Yesterday's nor'easter developing from space, via
NASA
Have a storm plan. Which family members will be eaten first? Lead an honest, loving discussion based on merit and caloric value.
— @pourmecoffee via TweetDeck
WaPo:
A Northeast storm that could rival the famed Blizzard of 1978 in New England is organizing.
This possibly historic blizzard is the result of interaction between packets of energy embedded within two streams of flow merging off the Mid-Atlantic coast — one from the north and the other from the south.
Related: Northeast hunkers down for major blizzard; Boston area possible snow bullseye
These “phasing streams” will lead to an explosively deepening area of low-pressure — a meteorological bomb — that will release vast quantities of snow from northern New Jersey across New England.
Winter nor'easters don't have names. They are nor'easters.
If you let Weather Channel name storms, just know this will lead to Dorito's ® Cool Ranch Blizzard of 2014 next year.
— @pourmecoffee via TweetDeck
HuffPost:
Making good on his threat promise that he's not going away, ex-Congressman Joe Walsh reared his head Friday morning to blast the first lady for traveling to her hometown of Chicago to attend slain 15-year-old Hadiya Pendleton's funeral.
Because Joe Walsh wasn't enough of a jerk, he wants his legacy established. Oh, and btw, when you read about the Republican civil war between the establishment and the tea party, Walsh embodies the tea party.
Molly Ball:
How the Gun-Control Movement Got Smart
Why are advocates so optimistic now when reform has failed so many times before? Because they have a totally new strategy.
I completely respect the Second Amendment. And I'm from Newtown, where everyone does. Now pass those bills.
More punditry and politics below the fold.
Benjamin Wallace-Wells:
America’s relationship with guns has long been fixed in place by an architecture of partisan resentments, but since the massacre in Newtown, Connecticut, there has been some movement. Public support for new gun-control measures tends to swell in the first few days after a highly publicized shooting and then very swiftly ebb; this time, unexpectedly, that support has lasted. At the same time, a second reaction has registered in the news: People are buying more assault rifles and handguns than they ever have. AR-15s—the main weapon that Adam Lanza used at Sandy Hook Elementary School—are particularly popular. “Right now, if you own one,” a leading firearms instructor told me a couple of weeks after Newtown, “it’s quadrupled in value.”
Letters to Newtown, via
Mother Jones.
Garrett Epps:
Trust Us' Won't Do: How to Hold Obama Accountable for Drone Strikes
There's a reason the Constitution checks executive power. Here's why -- and how -- to rein in targeted killing.
Katie Hosmer:
The Young Girl Who's Best Friends with African Wildlife
Okay, this is a bit old, but it's just amazing.
Greg Sargent:
Democrats are closing in on a strategy to offer Republicans a plan to avert the sequester with a roughly 50-50 mix of new revenues and spending cuts, to put renewed pressure on Republicans to drop their reflexive opposition to new revenues. Senator Sherrod Brown described some of the details of the plan in an interview with me this afternoon.

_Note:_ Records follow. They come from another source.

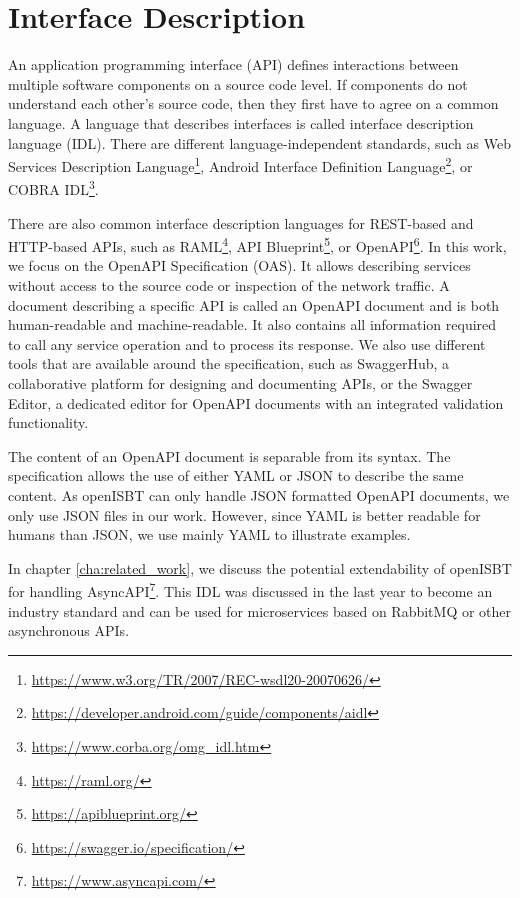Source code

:\section{Interface Description}
\label{sec:background_open_api}

An application programming interface (API) defines interactions between multiple software components on a source code level. If components do not understand each other's source code, then they first have to agree on a common language. A language that describes interfaces is called interface description language (IDL). There are different language-independent standards, such as Web Services Description Language\footnote{\url{https://www.w3.org/TR/2007/REC-wsdl20-20070626/}}, Android Interface Definition Language\footnote{\url{https://developer.android.com/guide/components/aidl}}, or COBRA IDL\footnote{\url{https://www.corba.org/omg_idl.htm}}. 


There are also common interface description languages for REST-based and HTTP-based APIs, such as RAML\footnote{\url{https://raml.org/}}, API Blueprint\footnote{\url{https://apiblueprint.org/}}, or OpenAPI\footnote{\url{https://swagger.io/specification/}}.
In this work, we focus on the OpenAPI Specification (OAS). It allows describing services without access to the source code or inspection of the network traffic. A document describing a specific API is called an OpenAPI document and is both human-readable and machine-readable. It also contains all information required to call any service operation and to process its response. We also use different tools that are available around the specification, such as SwaggerHub, a collaborative platform for designing and documenting APIs, or the Swagger Editor, a dedicated editor for OpenAPI documents with an integrated validation functionality. 


The content of an OpenAPI document is separable from its syntax. The specification allows the use of either YAML or JSON to describe the same content. As openISBT can only handle JSON formatted OpenAPI documents, we only use JSON files in our work. However, since YAML is better readable for humans than JSON, we use mainly YAML to illustrate examples.


In chapter \ref{cha:related_work}, we discuss the potential extendability of openISBT for handling AsyncAPI\footnote{\url{https://www.asyncapi.com/}}. This IDL was discussed in the last year to become an industry standard \cite{AsyncAPI_industry_standard} and can be used for microservices based on RabbitMQ or other asynchronous APIs.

Notably, Brown said that Senator Harry Reid had assured Democrats that there would be no cuts to entitlement benefits in the offer, which could mollify liberals worried that Dems will give away too much in some sort of “grand bargain” to avert the sequester.
WaPo:
Several Republican governors have embraced a key pillar of President Obama’s health-care law: Extending Medicaid to 17 million Americans.

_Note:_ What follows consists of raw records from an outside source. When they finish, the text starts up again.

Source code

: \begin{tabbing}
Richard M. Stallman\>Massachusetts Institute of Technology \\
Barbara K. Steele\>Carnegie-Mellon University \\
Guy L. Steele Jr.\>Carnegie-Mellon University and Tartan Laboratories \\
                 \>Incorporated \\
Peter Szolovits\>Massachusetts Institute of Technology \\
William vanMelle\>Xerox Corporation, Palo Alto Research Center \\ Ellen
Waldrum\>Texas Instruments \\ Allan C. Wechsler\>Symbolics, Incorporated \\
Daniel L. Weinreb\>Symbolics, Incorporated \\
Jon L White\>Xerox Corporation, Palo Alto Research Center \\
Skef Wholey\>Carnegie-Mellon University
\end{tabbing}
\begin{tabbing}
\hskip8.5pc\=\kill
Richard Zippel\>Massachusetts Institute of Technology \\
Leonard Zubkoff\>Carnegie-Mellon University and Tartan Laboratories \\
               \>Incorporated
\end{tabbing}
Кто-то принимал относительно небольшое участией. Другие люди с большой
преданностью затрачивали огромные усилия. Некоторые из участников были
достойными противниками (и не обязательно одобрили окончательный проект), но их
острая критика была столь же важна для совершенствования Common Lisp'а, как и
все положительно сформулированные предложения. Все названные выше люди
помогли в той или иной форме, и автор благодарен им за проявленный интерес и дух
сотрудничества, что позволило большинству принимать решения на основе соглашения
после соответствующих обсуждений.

Many Republicans balked at the expansion when the Supreme Court made the Medicaid expansion optional in its ruling last in the summer. Supporters of the law worried that the opposition could undermine the entire health-care overhaul by shrinking the pool of Americans who would gain coverage.
But six Republican governors have since come to back the program, including Michigan Gov. Rick Snyder on Wednesday and Ohio’s John Kasich on Monday. Arizona Gov. Jan Brewer announced her support in mid-January.